Go line by line through the data and copy those with the word "begin".

(Document images with source code)
---------------
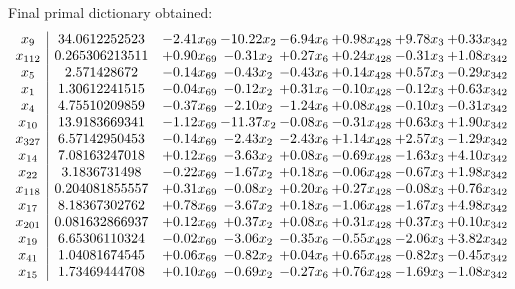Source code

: \documentclass[8pt]{article}
\begin{document}
 Final primal dictionary obtained: 
\[\begin{array}{c| c c@{\hskip 2pt} c@{\hskip 2pt} c@{\hskip 2pt} c@{\hskip 2pt} c@{\hskip 2pt} c@{\hskip 2pt} }
 x_{9}   &  34.0612252523 & -2.41 x_{69} & -10.22 x_{2} & -6.94 x_{6} & +  0.98 x_{428} & +  9.78 x_{3} & +  0.33 x_{342}\\
 x_{112}   &  0.265306213511 & +  0.90 x_{69} & -0.31 x_{2} & +  0.27 x_{6} & +  0.24 x_{428} & -0.31 x_{3} & +  1.08 x_{342}\\
 x_{5}   &  2.571428672 & -0.14 x_{69} & -0.43 x_{2} & -0.43 x_{6} & +  0.14 x_{428} & +  0.57 x_{3} & -0.29 x_{342}\\
 x_{1}   &  1.30612241515 & -0.04 x_{69} & -0.12 x_{2} & +  0.31 x_{6} & -0.10 x_{428} & -0.12 x_{3} & +  0.63 x_{342}\\
 x_{4}   &  4.75510209859 & -0.37 x_{69} & -2.10 x_{2} & -1.24 x_{6} & +  0.08 x_{428} & -0.10 x_{3} & -0.31 x_{342}\\
 x_{10}   &  13.9183669341 & -1.12 x_{69} & -11.37 x_{2} & -0.08 x_{6} & -0.31 x_{428} & +  0.63 x_{3} & +  1.90 x_{342}\\
 x_{327}   &  6.57142950453 & -0.14 x_{69} & -2.43 x_{2} & -2.43 x_{6} & +  1.14 x_{428} & +  2.57 x_{3} & -1.29 x_{342}\\
 x_{14}   &  7.08163247018 & +  0.12 x_{69} & -3.63 x_{2} & +  0.08 x_{6} & -0.69 x_{428} & -1.63 x_{3} & +  4.10 x_{342}\\
 x_{22}   &  3.1836731498 & -0.22 x_{69} & -1.67 x_{2} & +  0.18 x_{6} & -0.06 x_{428} & -0.67 x_{3} & +  1.98 x_{342}\\
 x_{118}   &  0.204081855557 & +  0.31 x_{69} & -0.08 x_{2} & +  0.20 x_{6} & +  0.27 x_{428} & -0.08 x_{3} & +  0.76 x_{342}\\
 x_{17}   &  8.18367302762 & +  0.78 x_{69} & -3.67 x_{2} & +  0.18 x_{6} & -1.06 x_{428} & -1.67 x_{3} & +  4.98 x_{342}\\
 x_{201}   &  0.081632866937 & +  0.12 x_{69} & +  0.37 x_{2} & +  0.08 x_{6} & +  0.31 x_{428} & +  0.37 x_{3} & +  0.10 x_{342}\\
 x_{19}   &  6.65306110324 & -0.02 x_{69} & -3.06 x_{2} & -0.35 x_{6} & -0.55 x_{428} & -2.06 x_{3} & +  3.82 x_{342}\\
 x_{41}   &  1.04081674545 & +  0.06 x_{69} & -0.82 x_{2} & +  0.04 x_{6} & +  0.65 x_{428} & -0.82 x_{3} & -0.45 x_{342}\\
 x_{15}   &  1.73469444708 & +  0.10 x_{69} & -0.69 x_{2} & -0.27 x_{6} & +  0.76 x_{428} & -1.69 x_{3} & -1.08 x_{342}\\

\end{array}\]
\end{document}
---------------
Exercise solution:
\begin{document}
\[\begin{array}{c| c c@{\hskip 2pt} c@{\hskip 2pt} c@{\hskip 2pt} c@{\hskip 2pt} c@{\hskip 2pt} c@{\hskip 2pt} }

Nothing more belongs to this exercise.